The x86 architecture provides a mechanism for this, called PVI
(protected mode virtual interrupts), although the logic for
this was not carried over to 2 instructions (PUSHF/POPF).
Thus my patches...

Other than that, plex86 "shadows" the guest page tables and
discovers the guest page tables on-demand. So nothing special
needs to be done. Access to system registers trap from user code,
so the VM monitor can handle those properly.

About 99% of the work of a full x86 VM is on handling less
than 1% of the cases. So the new plex86 angle is, forget doing
all the fancy work for 1%. If you're running a VM friendly OS
(like Linux with my small patches), you end up with a potentially high
performance and Open Source VM, with very little work.

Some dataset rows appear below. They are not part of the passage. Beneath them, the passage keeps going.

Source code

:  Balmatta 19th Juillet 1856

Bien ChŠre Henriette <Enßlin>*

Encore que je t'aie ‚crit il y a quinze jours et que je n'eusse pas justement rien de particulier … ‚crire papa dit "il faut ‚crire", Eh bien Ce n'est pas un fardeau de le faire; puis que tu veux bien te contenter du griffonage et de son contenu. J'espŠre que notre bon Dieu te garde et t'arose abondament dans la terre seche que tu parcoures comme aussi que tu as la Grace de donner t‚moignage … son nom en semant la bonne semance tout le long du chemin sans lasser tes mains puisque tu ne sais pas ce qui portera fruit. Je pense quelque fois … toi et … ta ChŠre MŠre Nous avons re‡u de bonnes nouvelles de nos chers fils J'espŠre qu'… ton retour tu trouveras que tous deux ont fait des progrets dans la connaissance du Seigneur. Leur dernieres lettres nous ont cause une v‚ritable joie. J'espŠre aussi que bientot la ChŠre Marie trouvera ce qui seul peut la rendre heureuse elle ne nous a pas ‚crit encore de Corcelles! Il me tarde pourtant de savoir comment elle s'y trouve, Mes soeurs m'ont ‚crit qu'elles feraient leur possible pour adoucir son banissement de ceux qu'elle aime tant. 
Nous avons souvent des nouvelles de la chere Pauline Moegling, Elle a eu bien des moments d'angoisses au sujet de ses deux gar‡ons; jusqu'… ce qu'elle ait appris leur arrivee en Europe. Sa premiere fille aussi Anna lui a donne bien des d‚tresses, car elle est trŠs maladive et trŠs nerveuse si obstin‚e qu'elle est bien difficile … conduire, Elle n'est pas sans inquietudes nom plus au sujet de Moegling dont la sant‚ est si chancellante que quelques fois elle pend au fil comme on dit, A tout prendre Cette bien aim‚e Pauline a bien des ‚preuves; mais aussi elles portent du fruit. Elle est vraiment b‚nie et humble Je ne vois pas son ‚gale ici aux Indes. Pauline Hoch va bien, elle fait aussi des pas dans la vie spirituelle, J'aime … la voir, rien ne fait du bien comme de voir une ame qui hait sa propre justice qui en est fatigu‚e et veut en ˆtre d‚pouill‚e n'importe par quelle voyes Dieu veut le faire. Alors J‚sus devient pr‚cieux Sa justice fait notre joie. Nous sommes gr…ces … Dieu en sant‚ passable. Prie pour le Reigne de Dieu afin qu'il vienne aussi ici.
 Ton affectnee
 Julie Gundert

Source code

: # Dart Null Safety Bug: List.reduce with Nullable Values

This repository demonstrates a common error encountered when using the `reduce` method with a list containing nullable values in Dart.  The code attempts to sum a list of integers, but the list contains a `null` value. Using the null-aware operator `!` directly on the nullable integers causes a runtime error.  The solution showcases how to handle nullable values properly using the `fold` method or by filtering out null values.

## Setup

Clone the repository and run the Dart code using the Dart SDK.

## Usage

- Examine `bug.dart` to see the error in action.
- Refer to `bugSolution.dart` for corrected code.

As well, plex86 can bolt on to bochs for accelerating user code,
reverting back to bochs for emulation of kernel code - perhaps
good for running non-Linux, and for debugging Linux kernels.

But for the normal case of running Linux VMs, plex86 will be a standalone.
Because the non-essential IO stuff can be configured out of Linux,
and the remaining essential IO can be monitored very lightweight style
in plex86 - even right in the VM monitor for high performance.